• [EXERCISE REQUIREMENTS]
What lines of the data below hold "right"? Show them.

[DATASET EXCERPTS Boundary: Start]

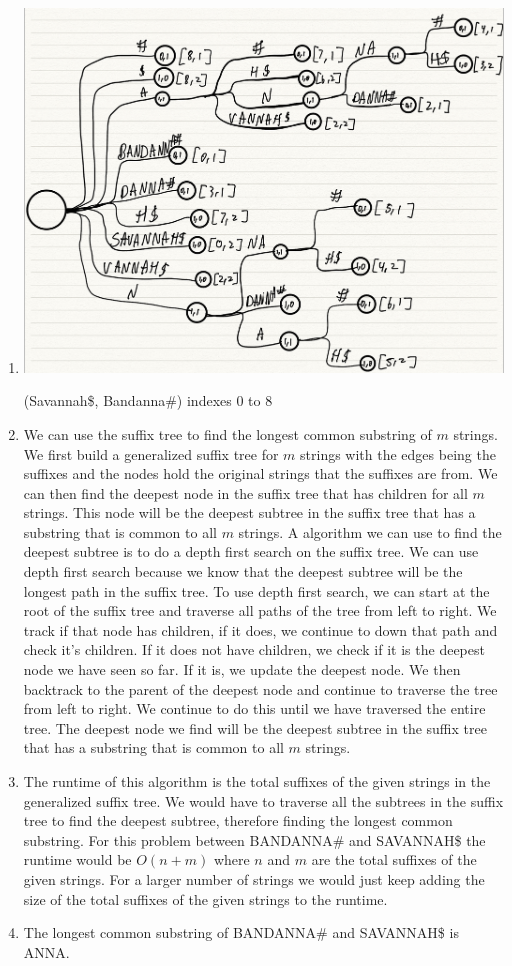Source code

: \documentclass[12pt,letterpaper]{article}
\begin{document}
\begin{enumerate}
    \item \includegraphics[scale=.2]{./images/Suffixtree-1.png}
    
    (Savannah\$, Bandanna\#) indexes 0 to 8
    \item We can use the suffix tree to find the longest common substring of $m$ strings. 
    We first build a generalized suffix tree for $m$ strings with the edges being the suffixes and the nodes hold the original strings that the suffixes are from.
    We can then find the deepest node in the suffix tree that has children for all $m$ strings. 
    This node will be the deepest subtree in the suffix tree that has a substring that is common to all $m$ strings.
    A algorithm we can use to find the deepest subtree is to do a depth first search on the suffix tree.
    We can use depth first search because we know that the deepest subtree will be the longest path in the suffix tree.
    To use depth first search, we can start at the root of the suffix tree and traverse all paths of the tree 
    from left to right. We track if that node has children, if it does, we continue to down that path and check it's children.
    If it does not have children, we check if it is the deepest node we have seen so far. If it is, we update the deepest node.
    We then backtrack to the parent of the deepest node and continue to traverse the tree from left to right. 
    We continue to do this until we have traversed the entire tree.
    The deepest node we find will be the deepest subtree in the suffix tree that has a substring that is common to all $m$ strings.
    \item The runtime of this algorithm is the total suffixes of the given strings in the generalized suffix tree.
    We would have to traverse all the subtrees in the suffix tree to find the deepest subtree, therefore finding the longest common substring.
    For this problem between BANDANNA\# and SAVANNAH\$ the runtime would be $O(n + m)$ where $n$ and $m$ are the total suffixes of the given strings. 
    For a larger number of strings we would just keep adding the size of the total suffixes of the given strings to the runtime.
    \item The longest common substring of BANDANNA\# and SAVANNAH\$ is ANNA.
    

\end{enumerate}
\end{document}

[DATASET EXCERPTS Boundary: End]

• [EXERCISE OUTPUT]
    from left to right. We track if that node has children, if it does, we continue to down that path and check it's children.
    We then backtrack to the parent of the deepest node and continue to traverse the tree from left to right. 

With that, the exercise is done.